The following data has a line with "A Stats object" and a line with "twentyNumbers(S);". Write out exactly those lines and all the lines between them.

○ ○ ○

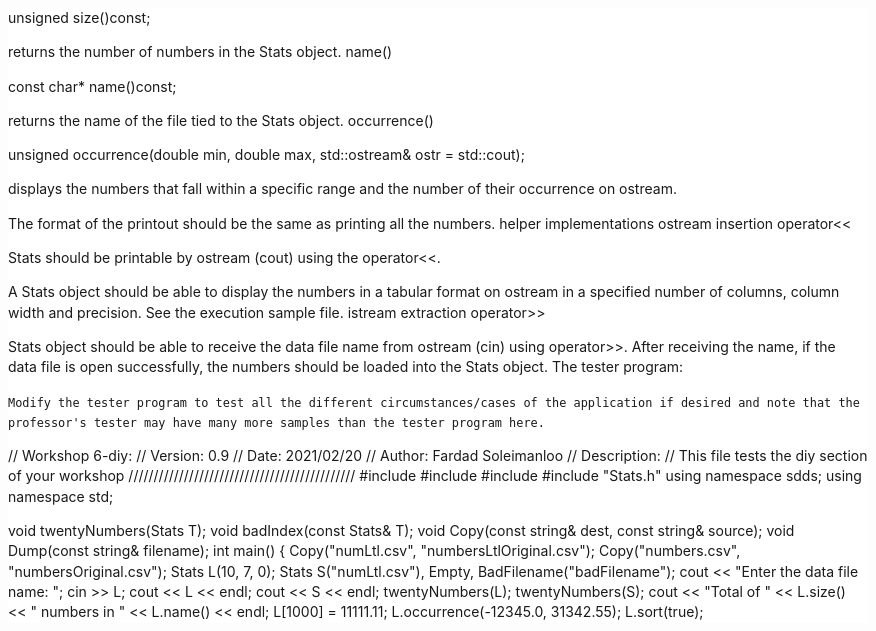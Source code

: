 unsigned size()const;

returns the number of numbers in the Stats object.
name()

const char* name()const;

returns the name of the file tied to the Stats object.
occurrence()

unsigned occurrence(double min, double max, std::ostream& ostr = std::cout);

displays the numbers that fall within a specific range and the number of their occurrence on ostream.

The format of the printout should be the same as printing all the numbers.
helper implementations
ostream insertion operator<<

Stats should be printable by ostream (cout) using the operator<<.

A Stats object should be able to display the numbers in a tabular format on ostream in a specified number of columns, column width and precision. See the execution sample file.
istream extraction operator>>

Stats object should be able to receive the data file name from ostream (cin) using operator>>. After receiving the name, if the data file is open successfully, the numbers should be loaded into the Stats object.
The tester program:

    Modify the tester program to test all the different circumstances/cases of the application if desired and note that the professor's tester may have many more samples than the tester program here.

// Workshop 6-diy:
// Version: 0.9
// Date: 2021/02/20
// Author: Fardad Soleimanloo
// Description:
// This file tests the diy section of your workshop
/////////////////////////////////////////////
#include <iostream>
#include <fstream>
#include <string>
#include "Stats.h"
using namespace sdds;
using namespace std;

void twentyNumbers(Stats T);
void badIndex(const Stats& T);
void Copy(const string& dest, const string& source);
void Dump(const string& filename);
int main() {
   Copy("numLtl.csv", "numbersLtlOriginal.csv");
   Copy("numbers.csv", "numbersOriginal.csv");
   Stats L(10, 7, 0);
   Stats S("numLtl.csv"), Empty, BadFilename("badFilename");
   cout << "Enter the data file name: ";
   cin >> L;
   cout << L << endl;
   cout << S << endl;
   twentyNumbers(L);
   twentyNumbers(S);
   cout << "Total of " << L.size() << " numbers in " << L.name() << endl; 
   L[1000] = 11111.11;
   L.occurrence(-12345.0, 31342.55);
   L.sort(true);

○ ○ ○

» OUTPUT OF THE TASK:
A Stats object should be able to display the numbers in a tabular format on ostream in a specified number of columns, column width and precision. See the execution sample file.
istream extraction operator>>

Stats object should be able to receive the data file name from ostream (cin) using operator>>. After receiving the name, if the data file is open successfully, the numbers should be loaded into the Stats object.
The tester program:

    Modify the tester program to test all the different circumstances/cases of the application if desired and note that the professor's tester may have many more samples than the tester program here.

// Workshop 6-diy:
// Version: 0.9
// Date: 2021/02/20
// Author: Fardad Soleimanloo
// Description:
// This file tests the diy section of your workshop
/////////////////////////////////////////////
#include <iostream>
#include <fstream>
#include <string>
#include "Stats.h"
using namespace sdds;
using namespace std;

void twentyNumbers(Stats T);
void badIndex(const Stats& T);
void Copy(const string& dest, const string& source);
void Dump(const string& filename);
int main() {
   Copy("numLtl.csv", "numbersLtlOriginal.csv");
   Copy("numbers.csv", "numbersOriginal.csv");
   Stats L(10, 7, 0);
   Stats S("numLtl.csv"), Empty, BadFilename("badFilename");
   cout << "Enter the data file name: ";
   cin >> L;
   cout << L << endl;
   cout << S << endl;
   twentyNumbers(L);
   twentyNumbers(S);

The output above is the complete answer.